En substance, parce que le reste de l’histoire nous dit que les humains sont bons pour envoyer les plus grandes créatures d’un écosystème, nous pouvons faire une hypothèse assez sûre que les hominidés en Afrique à l’époque auraient pu être responsables d’extinctions en cours encore plus loin dans le temps.

Pourtant, il n’y a aucun moyen de savoir avec certitude ce qu’aurait été cette «première» espèce – bien que Smith fasse une supposition sauvage: «C’était probablement une espèce de la famille des éléphants. Mais que ce soit le paléomastodon ou le stégodon “- ce dernier étant un monstre avec des défenses mesurant 3 mètres de long -” Je ne pourrais pas vous le dire. ”

Indices pour le futur

Nous n’avons peut-être pas de réponse claire à cette question initiale – mais peut-être la plus importante à se poser est-elle ce que l’héritage de l’extinction de l’humanité peut nous apprendre sur la conservation. l’avenir.

Les extinctions passées ont révélé que lorsque les animaux – en particulier la mégafaune – disparaissent, il y a de profondes conséquences écologiques. Des paysages entiers sont transformés en l’absence de leurs effets de modelage, avec des changements dans la végétation et la diversité des espèces.

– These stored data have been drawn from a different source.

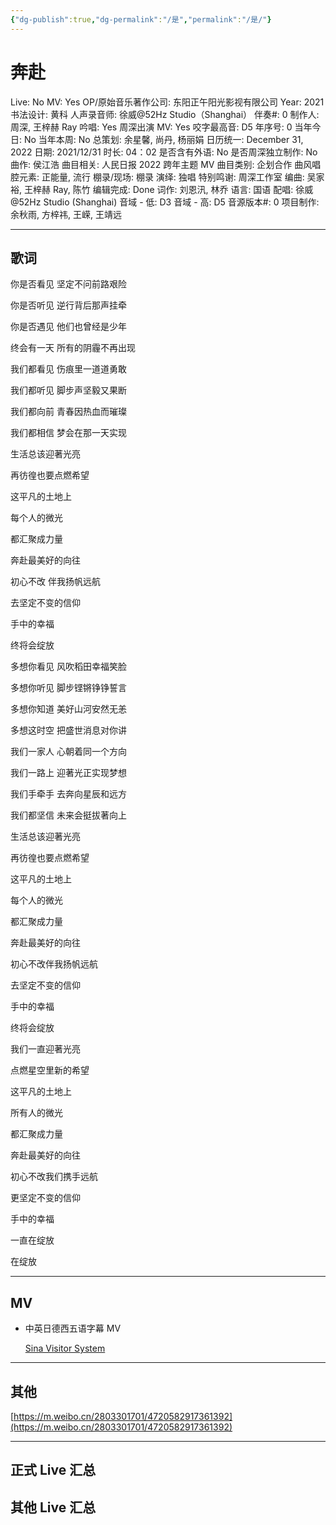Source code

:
 ```yaml
---
{"dg-publish":true,"dg-permalink":"/是","permalink":"/是/"}
---
```



# 奔赴

Live: No
MV: Yes
OP/原始音乐著作公司: 东阳正午阳光影视有限公司
Year: 2021
书法设计: 黄科
人声录音师: 徐威@52Hz Studio（Shanghai）
伴奏#: 0
制作人: 周深, 王梓赫 Ray
吟唱: Yes
周深出演 MV: Yes
咬字最高音: D5
年序号: 0
当年今日: No
当年本周: No
总策划: 余星馨, 尚丹, 杨丽娟
日历统一: December 31, 2022
日期: 2021/12/31
时长: 04：02
是否含有外语: No
是否周深独立制作: No
曲作: 侯江浩
曲目相关: 人民日报 2022 跨年主题 MV
曲目类别: 企划合作
曲风唱腔元素: 正能量, 流行
棚录/现场: 棚录
演绎: 独唱
特别鸣谢: 周深工作室
编曲: 吴家裕, 王梓赫 Ray, 陈竹
编辑完成: Done
词作: 刘恩汛, 林乔
语言: 国语
配唱: 徐威@52Hz Studio (Shanghai)
音域 - 低: D3
音域 - 高: D5
音源版本#: 0
项目制作: 余秋雨, 方梓祎, 王嵘, 王靖远

---

## 歌词

你是否看见 坚定不问前路艰险

你是否听见 逆行背后那声挂牵

你是否遇见 他们也曾经是少年

终会有一天 所有的阴霾不再出现

我们都看见 伤痕里一道道勇敢

我们都听见 脚步声坚毅又果断

我们都向前 青春因热血而璀璨

我们都相信 梦会在那一天实现

生活总该迎著光亮

再彷徨也要点燃希望

这平凡的土地上

每个人的微光

都汇聚成力量

奔赴最美好的向往

初心不改 伴我扬帆远航

去坚定不变的信仰

手中的幸福

终将会绽放

多想你看见 风吹稻田幸福笑脸

多想你听见 脚步铿锵铮铮誓言

多想你知道 美好山河安然无恙

多想这时空 把盛世消息对你讲

我们一家人 心朝着同一个方向

我们一路上 迎著光正实现梦想

我们手牵手 去奔向星辰和远方

我们都坚信 未来会挺拔著向上

生活总该迎著光亮

再彷徨也要点燃希望

这平凡的土地上

每个人的微光

都汇聚成力量

奔赴最美好的向往

初心不改伴我扬帆远航

去坚定不变的信仰

手中的幸福

终将会绽放

我们一直迎著光亮

点燃星空里新的希望

这平凡的土地上

所有人的微光

都汇聚成力量

奔赴最美好的向往

初心不改我们携手远航

更坚定不变的信仰

手中的幸福

一直在绽放

在绽放

---

## MV

- 中英日德西五语字幕 MV

    [Sina Visitor System](https://weibo.com/6466290670/LhZ9RcgDl?pagetype=profilefeed)

---

## 其他

[https://m.weibo.cn/2803301701/4720582917361392](https://m.weibo.cn/2803301701/4720582917361392)

---

## 正式 Live 汇总

## 其他 Live 汇总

Smith a même publié des recherches montrant que le déclin de la mégafaune mondiale au cours des millénaires passés a conduit à des baisses de la quantité de méthane qu’ils ont rejetée – avec des conséquences potentiellement transformatrices pour le climat mondial. De plus, lorsque les animaux disparaissent, des radeaux entiers d’espèces dépendantes descendent avec eux. Le dodo emblématique présente un tel récit édifiant: lorsque les oiseaux sont morts, un bousier mauricien qui dépendait des excréments du dodo pour survivre.

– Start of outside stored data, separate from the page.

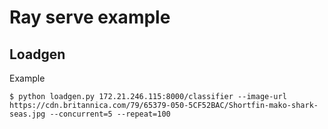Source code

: # Ray serve example

## Loadgen

Example
```
$ python loadgen.py 172.21.246.115:8000/classifier --image-url https://cdn.britannica.com/79/65379-050-5CF52BAC/Shortfin-mako-shark-seas.jpg --concurrent=5 --repeat=100
```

Comprendre les extinctions provoquées par l’homme du passé peut nous aider à comprendre quelles ont été les conséquences environnementales, a expliqué Smith, et comment nous pouvons les limiter à l’avenir en protégeant les espèces qui subsistent. Même l’extinction du dodo fournit des indices qui nous aident à préserver les écosystèmes aujourd’hui. Hume travaille sur un projet de catalogage des spores de pollen présentes dans les sédiments autour du dodo fossiles , afin de dresser un portrait détaillé des forêts luxuriantes bordées de palmiers qu’ils parcouraient autrefois. Cela aide les défenseurs de l’environnement à régénérer l’île avec une végétation qui s’y trouvait autrefois. “Nous reconstruisons en fait les espèces exactes de plantes et d’arbres à partir de l’environnement dans lequel vivait le dodo, avant l’arrivée des humains”, a déclaré Hume.

Un peu de paradis a été perdu lorsque nous avons conduit le dodo à l’extinction – sans parler des milliers d’espèces dont la disparition est survenue avant cela. Mais peut-être qu’avec le recul et la volonté d’apprendre de nos erreurs, une partie de cela peut être récupérée.

Initialement publié sur Live Science.